• **Records shown**:
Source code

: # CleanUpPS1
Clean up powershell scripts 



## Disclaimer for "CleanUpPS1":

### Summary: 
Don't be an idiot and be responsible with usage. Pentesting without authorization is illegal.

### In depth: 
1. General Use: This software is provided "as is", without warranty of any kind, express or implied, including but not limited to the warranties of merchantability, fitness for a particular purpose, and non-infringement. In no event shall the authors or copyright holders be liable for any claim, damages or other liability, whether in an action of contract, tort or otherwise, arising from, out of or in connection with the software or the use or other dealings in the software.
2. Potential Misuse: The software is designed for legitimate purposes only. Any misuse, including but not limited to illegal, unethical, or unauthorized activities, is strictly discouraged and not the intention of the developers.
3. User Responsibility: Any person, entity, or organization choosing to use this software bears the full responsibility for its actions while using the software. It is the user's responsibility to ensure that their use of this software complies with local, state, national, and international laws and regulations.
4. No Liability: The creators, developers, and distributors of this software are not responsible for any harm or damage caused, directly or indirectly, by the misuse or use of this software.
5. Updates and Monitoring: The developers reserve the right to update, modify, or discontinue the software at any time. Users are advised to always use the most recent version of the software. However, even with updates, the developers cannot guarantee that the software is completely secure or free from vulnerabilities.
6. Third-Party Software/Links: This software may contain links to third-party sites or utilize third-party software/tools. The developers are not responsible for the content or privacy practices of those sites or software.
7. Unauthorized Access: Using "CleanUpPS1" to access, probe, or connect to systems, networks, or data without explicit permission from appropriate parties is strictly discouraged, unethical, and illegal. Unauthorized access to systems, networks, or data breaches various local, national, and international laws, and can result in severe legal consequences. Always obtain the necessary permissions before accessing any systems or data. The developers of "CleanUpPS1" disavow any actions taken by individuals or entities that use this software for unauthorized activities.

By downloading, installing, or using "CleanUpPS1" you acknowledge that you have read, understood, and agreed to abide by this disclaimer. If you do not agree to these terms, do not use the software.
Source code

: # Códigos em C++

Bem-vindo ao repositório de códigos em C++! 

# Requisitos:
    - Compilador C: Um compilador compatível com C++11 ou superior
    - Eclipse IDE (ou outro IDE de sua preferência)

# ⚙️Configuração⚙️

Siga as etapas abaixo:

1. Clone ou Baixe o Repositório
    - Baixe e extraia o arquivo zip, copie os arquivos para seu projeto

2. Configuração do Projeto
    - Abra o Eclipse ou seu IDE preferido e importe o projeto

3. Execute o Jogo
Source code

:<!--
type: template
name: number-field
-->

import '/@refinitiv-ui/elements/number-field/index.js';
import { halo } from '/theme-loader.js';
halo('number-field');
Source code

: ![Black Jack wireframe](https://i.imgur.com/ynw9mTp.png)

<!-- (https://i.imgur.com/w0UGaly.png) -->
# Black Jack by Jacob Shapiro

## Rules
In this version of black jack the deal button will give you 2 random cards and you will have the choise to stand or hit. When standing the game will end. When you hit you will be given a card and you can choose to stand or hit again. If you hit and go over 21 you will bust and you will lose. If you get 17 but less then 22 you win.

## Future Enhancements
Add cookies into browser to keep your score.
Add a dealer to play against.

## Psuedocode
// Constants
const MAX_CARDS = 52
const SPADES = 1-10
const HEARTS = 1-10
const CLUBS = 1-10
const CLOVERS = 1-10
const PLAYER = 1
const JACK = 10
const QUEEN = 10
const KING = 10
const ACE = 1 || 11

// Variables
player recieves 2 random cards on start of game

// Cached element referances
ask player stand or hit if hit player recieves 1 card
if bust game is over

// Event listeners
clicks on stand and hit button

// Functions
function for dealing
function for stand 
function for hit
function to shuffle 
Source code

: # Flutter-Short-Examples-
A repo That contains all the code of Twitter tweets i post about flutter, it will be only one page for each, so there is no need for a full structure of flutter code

• **Task instructions**: Give back every entry, unchanged in any way.

• **Solution to this exercise**:
Source code

: # CleanUpPS1
Clean up powershell scripts 



## Disclaimer for "CleanUpPS1":

### Summary: 
Don't be an idiot and be responsible with usage. Pentesting without authorization is illegal.

### In depth: 
1. General Use: This software is provided "as is", without warranty of any kind, express or implied, including but not limited to the warranties of merchantability, fitness for a particular purpose, and non-infringement. In no event shall the authors or copyright holders be liable for any claim, damages or other liability, whether in an action of contract, tort or otherwise, arising from, out of or in connection with the software or the use or other dealings in the software.
2. Potential Misuse: The software is designed for legitimate purposes only. Any misuse, including but not limited to illegal, unethical, or unauthorized activities, is strictly discouraged and not the intention of the developers.
3. User Responsibility: Any person, entity, or organization choosing to use this software bears the full responsibility for its actions while using the software. It is the user's responsibility to ensure that their use of this software complies with local, state, national, and international laws and regulations.
4. No Liability: The creators, developers, and distributors of this software are not responsible for any harm or damage caused, directly or indirectly, by the misuse or use of this software.
5. Updates and Monitoring: The developers reserve the right to update, modify, or discontinue the software at any time. Users are advised to always use the most recent version of the software. However, even with updates, the developers cannot guarantee that the software is completely secure or free from vulnerabilities.
6. Third-Party Software/Links: This software may contain links to third-party sites or utilize third-party software/tools. The developers are not responsible for the content or privacy practices of those sites or software.
7. Unauthorized Access: Using "CleanUpPS1" to access, probe, or connect to systems, networks, or data without explicit permission from appropriate parties is strictly discouraged, unethical, and illegal. Unauthorized access to systems, networks, or data breaches various local, national, and international laws, and can result in severe legal consequences. Always obtain the necessary permissions before accessing any systems or data. The developers of "CleanUpPS1" disavow any actions taken by individuals or entities that use this software for unauthorized activities.

By downloading, installing, or using "CleanUpPS1" you acknowledge that you have read, understood, and agreed to abide by this disclaimer. If you do not agree to these terms, do not use the software.
Source code

: # Códigos em C++

Bem-vindo ao repositório de códigos em C++! 

# Requisitos:
    - Compilador C: Um compilador compatível com C++11 ou superior
    - Eclipse IDE (ou outro IDE de sua preferência)

# ⚙️Configuração⚙️

Siga as etapas abaixo:

1. Clone ou Baixe o Repositório
    - Baixe e extraia o arquivo zip, copie os arquivos para seu projeto

2. Configuração do Projeto
    - Abra o Eclipse ou seu IDE preferido e importe o projeto

3. Execute o Jogo
Source code

:<!--
type: template
name: number-field
-->

import '/@refinitiv-ui/elements/number-field/index.js';
import { halo } from '/theme-loader.js';
halo('number-field');
Source code

: ![Black Jack wireframe](https://i.imgur.com/ynw9mTp.png)

<!-- (https://i.imgur.com/w0UGaly.png) -->
# Black Jack by Jacob Shapiro

## Rules
In this version of black jack the deal button will give you 2 random cards and you will have the choise to stand or hit. When standing the game will end. When you hit you will be given a card and you can choose to stand or hit again. If you hit and go over 21 you will bust and you will lose. If you get 17 but less then 22 you win.

## Future Enhancements
Add cookies into browser to keep your score.
Add a dealer to play against.

## Psuedocode
// Constants
const MAX_CARDS = 52
const SPADES = 1-10
const HEARTS = 1-10
const CLUBS = 1-10
const CLOVERS = 1-10
const PLAYER = 1
const JACK = 10
const QUEEN = 10
const KING = 10
const ACE = 1 || 11

// Variables
player recieves 2 random cards on start of game

// Cached element referances
ask player stand or hit if hit player recieves 1 card
if bust game is over

// Event listeners
clicks on stand and hit button

// Functions
function for dealing
function for stand 
function for hit
function to shuffle 
Source code

: # Flutter-Short-Examples-
A repo That contains all the code of Twitter tweets i post about flutter, it will be only one page for each, so there is no need for a full structure of flutter code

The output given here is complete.